◆ Your assignment
All lines with the word "begin" must be pulled from the entries below.

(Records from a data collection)
--- --- ---

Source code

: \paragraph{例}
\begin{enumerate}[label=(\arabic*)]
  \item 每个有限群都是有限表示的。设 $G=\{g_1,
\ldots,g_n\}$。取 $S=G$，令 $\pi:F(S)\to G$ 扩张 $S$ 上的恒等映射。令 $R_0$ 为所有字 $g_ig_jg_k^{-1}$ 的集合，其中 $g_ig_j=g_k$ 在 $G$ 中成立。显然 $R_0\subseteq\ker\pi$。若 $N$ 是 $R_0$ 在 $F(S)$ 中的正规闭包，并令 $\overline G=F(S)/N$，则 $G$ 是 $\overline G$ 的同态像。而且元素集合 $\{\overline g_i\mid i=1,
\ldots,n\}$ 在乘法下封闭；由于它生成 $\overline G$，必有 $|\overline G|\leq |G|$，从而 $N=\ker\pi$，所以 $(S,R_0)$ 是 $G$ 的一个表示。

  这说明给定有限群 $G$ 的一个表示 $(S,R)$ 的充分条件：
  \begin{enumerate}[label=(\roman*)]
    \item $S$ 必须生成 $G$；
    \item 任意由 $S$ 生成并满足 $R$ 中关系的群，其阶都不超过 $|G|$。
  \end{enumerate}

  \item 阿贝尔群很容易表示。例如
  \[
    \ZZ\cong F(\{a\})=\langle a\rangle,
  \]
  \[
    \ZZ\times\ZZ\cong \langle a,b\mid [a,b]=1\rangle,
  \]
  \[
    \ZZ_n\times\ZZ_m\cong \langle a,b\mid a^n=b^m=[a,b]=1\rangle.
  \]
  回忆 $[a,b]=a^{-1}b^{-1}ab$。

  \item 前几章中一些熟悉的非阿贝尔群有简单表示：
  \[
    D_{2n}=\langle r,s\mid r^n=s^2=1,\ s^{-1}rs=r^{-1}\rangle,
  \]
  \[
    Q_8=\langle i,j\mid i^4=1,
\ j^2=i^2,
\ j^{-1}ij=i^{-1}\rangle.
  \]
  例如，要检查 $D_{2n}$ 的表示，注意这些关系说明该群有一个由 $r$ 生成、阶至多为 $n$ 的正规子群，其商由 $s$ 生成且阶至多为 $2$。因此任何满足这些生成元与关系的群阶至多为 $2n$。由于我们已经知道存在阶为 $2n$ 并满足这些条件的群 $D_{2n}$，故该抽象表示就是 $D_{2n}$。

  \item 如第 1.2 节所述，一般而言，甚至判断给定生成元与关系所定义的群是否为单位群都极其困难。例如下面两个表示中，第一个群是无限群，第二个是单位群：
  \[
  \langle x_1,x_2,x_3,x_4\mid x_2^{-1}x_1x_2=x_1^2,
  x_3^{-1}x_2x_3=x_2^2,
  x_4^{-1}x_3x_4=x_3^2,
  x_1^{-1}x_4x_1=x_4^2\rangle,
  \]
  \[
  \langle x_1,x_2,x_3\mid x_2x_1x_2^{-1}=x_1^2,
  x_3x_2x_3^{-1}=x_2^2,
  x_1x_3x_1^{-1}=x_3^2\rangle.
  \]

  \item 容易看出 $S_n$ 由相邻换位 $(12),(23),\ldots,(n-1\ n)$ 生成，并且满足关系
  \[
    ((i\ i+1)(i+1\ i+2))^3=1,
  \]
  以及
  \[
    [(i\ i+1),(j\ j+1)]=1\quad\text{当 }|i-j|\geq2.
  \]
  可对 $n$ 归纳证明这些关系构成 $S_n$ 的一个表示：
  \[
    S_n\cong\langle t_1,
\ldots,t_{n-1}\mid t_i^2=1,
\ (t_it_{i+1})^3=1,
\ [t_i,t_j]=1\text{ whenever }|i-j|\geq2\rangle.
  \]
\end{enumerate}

--- --- ---

◆ Answer to this problem
\begin{enumerate}[label=(\arabic*)]
  \begin{enumerate}[label=(\roman*)]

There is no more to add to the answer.